I am a big fan of the garter snake, although I appreciate it even better when it’s not underfoot. I go back to childhood with the garter snake. I believe I also have an affinity for the red-legged frogs. Frogs and I go back a long way, too, and in jaw-dropping ways I’m not going into here.
But Sharp Park is not hurting the garter snakes, and it is not hurting the frogs. Golfers have been slogging around this links-style track for seventy years. The snakes and frogs are still there. In fact, the course already closes portions of the 14th fairway due to flooding, rather than pump the water, because that would disturb the frogs laying their eggs in the springtime.
These are people who know something about caring for their surroundings and the creatures which inhabit them.

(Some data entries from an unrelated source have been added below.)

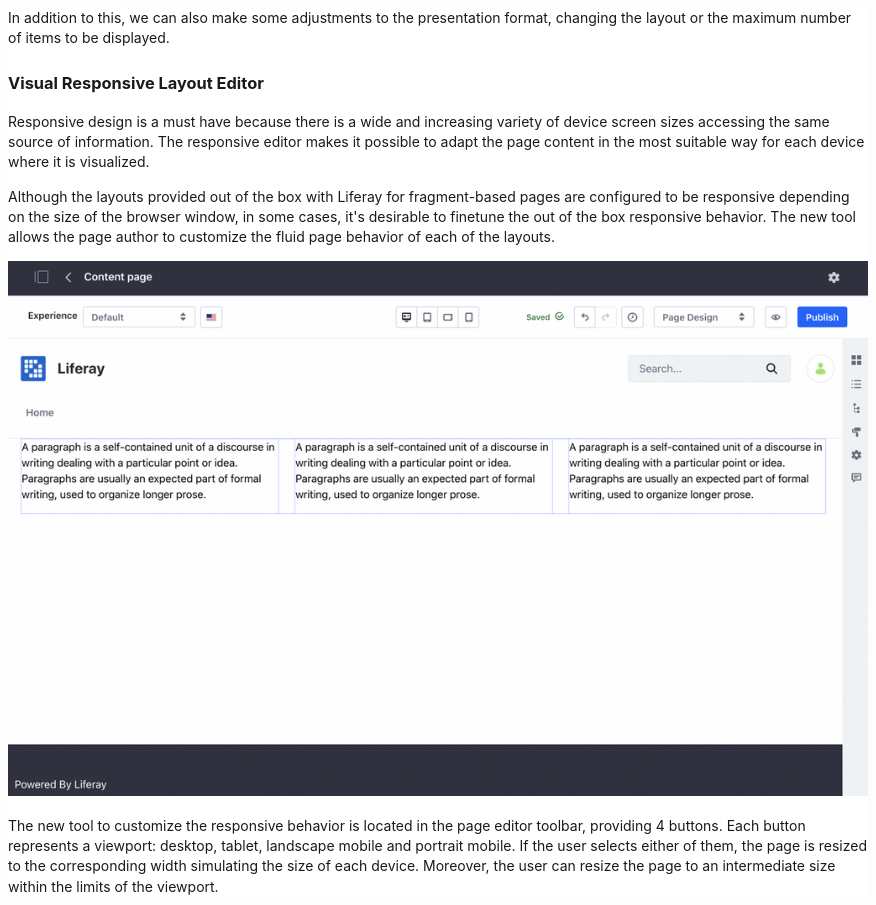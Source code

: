 In addition to this, we can also make some adjustments to the presentation format, changing the layout or the maximum number of items to be displayed.


### Visual Responsive Layout Editor

Responsive design is a must have because there is a wide and increasing variety of device screen sizes accessing the same source of information. The responsive editor makes it possible to adapt the page content in the most suitable way for each device where it is visualized.

Although the layouts provided out of the box with Liferay for fragment-based pages are configured to be responsive depending on the size of the browser window, in some cases, it's desirable to finetune the out of the box responsive behavior. The new tool allows the page author to customize the fluid page behavior of each of the layouts.


![Visual Responsive Layout Editor](./whats-new-73/images/image3.gif)


The new tool to customize the responsive behavior is located in the page editor toolbar, providing 4 buttons. Each button represents a viewport: desktop, tablet, landscape mobile and portrait mobile. If the user selects either of them, the page is resized to the corresponding width simulating the size of each device. Moreover, the user can resize the page to an intermediate size within the limits of the viewport.

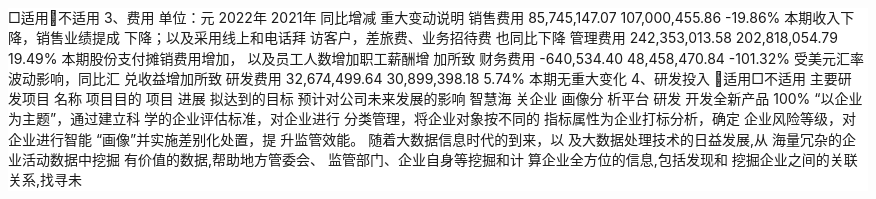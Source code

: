 □适用不适用
3、费用
单位：元
2022年
2021年
同比增减
重大变动说明
销售费用
85,745,147.07
107,000,455.86
-19.86%
本期收入下降，销售业绩提成
下降；以及采用线上和电话拜
访客户，差旅费、业务招待费
也同比下降
管理费用
242,353,013.58
202,818,054.79
19.49%
本期股份支付摊销费用增加，
以及员工人数增加职工薪酬增
加所致
财务费用
-640,534.40
48,458,470.84
-101.32%
受美元汇率波动影响，同比汇
兑收益增加所致
研发费用
32,674,499.64
30,899,398.18
5.74%
本期无重大变化
4、研发投入
适用□不适用
主要研
发项目
名称
项目目的
项目
进展
拟达到的目标
预计对公司未来发展的影响
智慧海
关企业
画像分
析平台
研发
开发全新产品
100%
“以企业为主题”，通过建立科
学的企业评估标准，对企业进行
分类管理，将企业对象按不同的
指标属性为企业打标分析，确定
企业风险等级，对企业进行智能
“画像”并实施差别化处置，提
升监管效能。
随着大数据信息时代的到来，以
及大数据处理技术的日益发展,从
海量冗杂的企业活动数据中挖掘
有价值的数据,帮助地方管委会、
监管部门、企业自身等挖掘和计
算企业全方位的信息,包括发现和
挖掘企业之间的关联关系,找寻未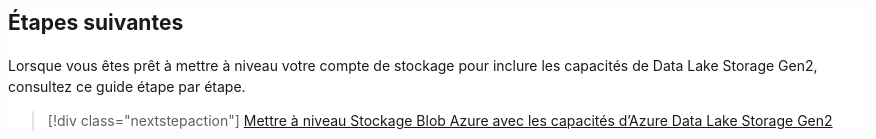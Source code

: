 ## <a name="next-steps"></a>Étapes suivantes

Lorsque vous êtes prêt à mettre à niveau votre compte de stockage pour inclure les capacités de Data Lake Storage Gen2, consultez ce guide étape par étape. 
> [!div class="nextstepaction"]
> [Mettre à niveau Stockage Blob Azure avec les capacités d’Azure Data Lake Storage Gen2](upgrade-to-data-lake-storage-gen2-how-to.md)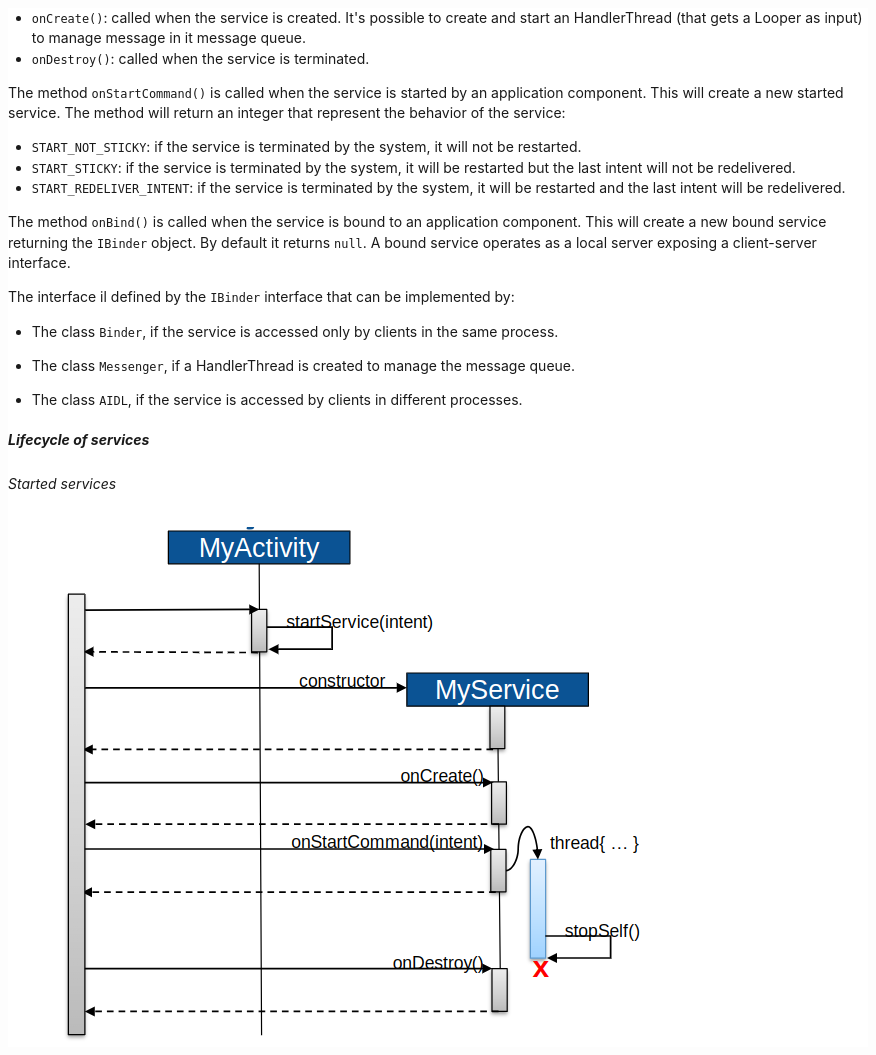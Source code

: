 - `onCreate()`: called when the service is created. It's possible to create and start an HandlerThread (that gets a Looper as input) to manage message in it message queue.
- `onDestroy()`: called when the service is terminated.

The method `onStartCommand()` is called when the service is started by an application component. This will create a new started service. The method will return an integer that represent the behavior of the service:

- `START_NOT_STICKY`: if the service is terminated by the system, it will not be restarted.
- `START_STICKY`: if the service is terminated by the system, it will be restarted but the last intent will not be redelivered.
- `START_REDELIVER_INTENT`: if the service is terminated by the system, it will be restarted and the last intent will be redelivered.

The method `onBind()` is called when the service is bound to an application component. This will create a new bound service returning the `IBinder` object. By default it returns `null`. A bound service operates as a local server exposing a client-server interface. 

The interface il defined by the `IBinder` interface that can be implemented by:

- The class `Binder`, if the service is accessed only by clients in the same process.

- The class `Messenger`, if a HandlerThread is created to manage the message queue.

- The class `AIDL`, if the service is accessed by clients in different processes.

##### Lifecycle of services

###### Started services

![started services](./assets/android/started-services.png)
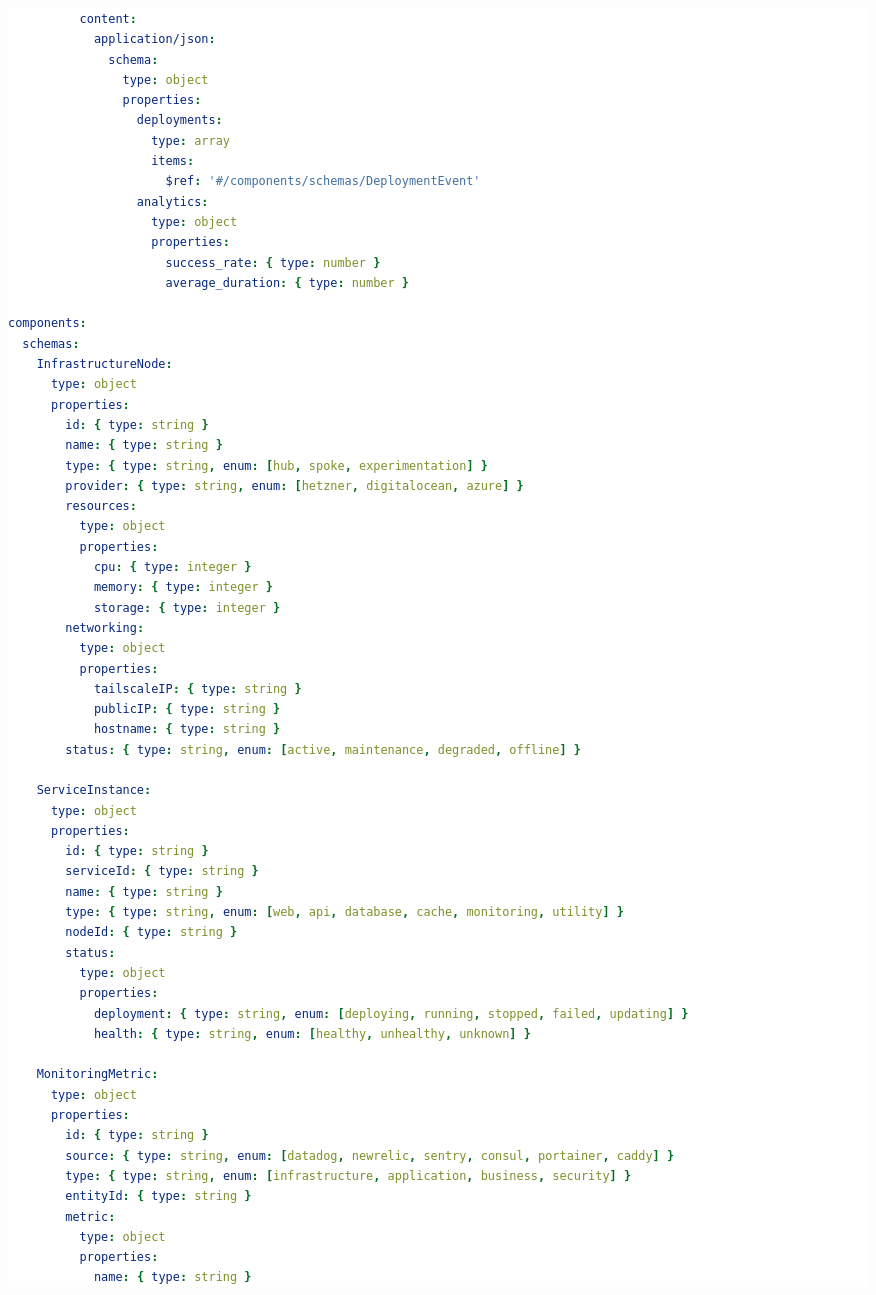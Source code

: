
 ```yaml
          content:
            application/json:
              schema:
                type: object
                properties:
                  deployments:
                    type: array
                    items:
                      $ref: '#/components/schemas/DeploymentEvent'
                  analytics:
                    type: object
                    properties:
                      success_rate: { type: number }
                      average_duration: { type: number }

components:
  schemas:
    InfrastructureNode:
      type: object
      properties:
        id: { type: string }
        name: { type: string }
        type: { type: string, enum: [hub, spoke, experimentation] }
        provider: { type: string, enum: [hetzner, digitalocean, azure] }
        resources:
          type: object
          properties:
            cpu: { type: integer }
            memory: { type: integer }
            storage: { type: integer }
        networking:
          type: object
          properties:
            tailscaleIP: { type: string }
            publicIP: { type: string }
            hostname: { type: string }
        status: { type: string, enum: [active, maintenance, degraded, offline] }

    ServiceInstance:
      type: object
      properties:
        id: { type: string }
        serviceId: { type: string }
        name: { type: string }
        type: { type: string, enum: [web, api, database, cache, monitoring, utility] }
        nodeId: { type: string }
        status:
          type: object
          properties:
            deployment: { type: string, enum: [deploying, running, stopped, failed, updating] }
            health: { type: string, enum: [healthy, unhealthy, unknown] }

    MonitoringMetric:
      type: object
      properties:
        id: { type: string }
        source: { type: string, enum: [datadog, newrelic, sentry, consul, portainer, caddy] }
        type: { type: string, enum: [infrastructure, application, business, security] }
        entityId: { type: string }
        metric:
          type: object
          properties:
            name: { type: string }
```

On its wed site devoted to Sharp Park, the Center speaks of turning the “exclusive, underused and budget-breaking golf course” into a series of wetlands with trails, a visitor center and camping and picnic zones. They don’t mention what that might cost, and the ‘budget-breaking’ line is horseshit, but the point is clear. One Jeff Miller, described as an “advocate with the center” thinks such a project would attract a lot of federal money.
“Exclusive” meaning what, exactly? “Underused” in what manner? The CBD folks, who are worried about the species they cite, want to bring in more people? Increase “utilization”? Camping zones? Picnic zones? How’s that helping out the garter snake? Does the red-legged frog want visitors?
Let’s face it, the CBD people want to build a theme park for themselves and their friends; they want to attract federal money and build things; they want, in fact, to turn this golf course into an open-air zoo.
As I said, I’ve never played Sharp Park. There are other courses around, and even if this place, at $12.00 for seniors and $20.00 for S.F. residents, is a great place for people who love the game but don’t have the money for fancy equipment, or new Priuses, why should I care?
It happens that Sharp Park, whatever its faults, was originally designed by one Alister MacKenzie, who is in the course architects hall of fame, if there is such a thing and even if there isn’t. He was a genius, a mad creator, a visionary. Not every course he designed was as likely as Augusta National, where the Masters is played, but they are his creations.
One does not consign a Picasso sketch to the slag heap, even if it’s not one of his best.
Mirkarimi’s legislation asks city staff to look into “transferring the land to the National Park Service or jointly managing the property with the agency, which raises the possibility of shrinking the golf course” –– shrinking the golf course? like, we could make it a 12-holer? –– “or transforming it into a 400-acre park with managed wetlands.”
By all means, let’s turn 400 acres over the National Park Service, those progenitors of concession stands at National landmarks, that’s what the red-legged frogs need: federal management.
Hey, I realize that Mirkarimi’s just another ambitious pol, albeit on the left, and he’s a whiz at the equations: save the snake, talk about wetlands, plenty of votes; save the golf course for those who can’t afford to play without it? Not so many votes.
No, I blame the brainless culture which has sprung up alongside the environmental movement, for it gives birth to things like the CBD. I blame the culture of left-wing self-righteousness which at its worst lends credence to the sneering ‘political correctness’ jibes of the moronic right-wing.
I have over the years been an active participant in a number of political crusades, and on reflection I think they were each worthy (if occasionally self-destructive), but crusades attract not only the morally-engaged but the morally-compromised as well. Fanaticism is always dangerous because it rides on certainty, and if there’s anything certain on the planet it’s that human beings, you and me included, don’t know much and are astoundingly slow at this learning business.
If anyone out there knows any San Francisco politicos, I invite you to please tell them to leave the garter snake, the red-legged frog, and the low-income golfer alone.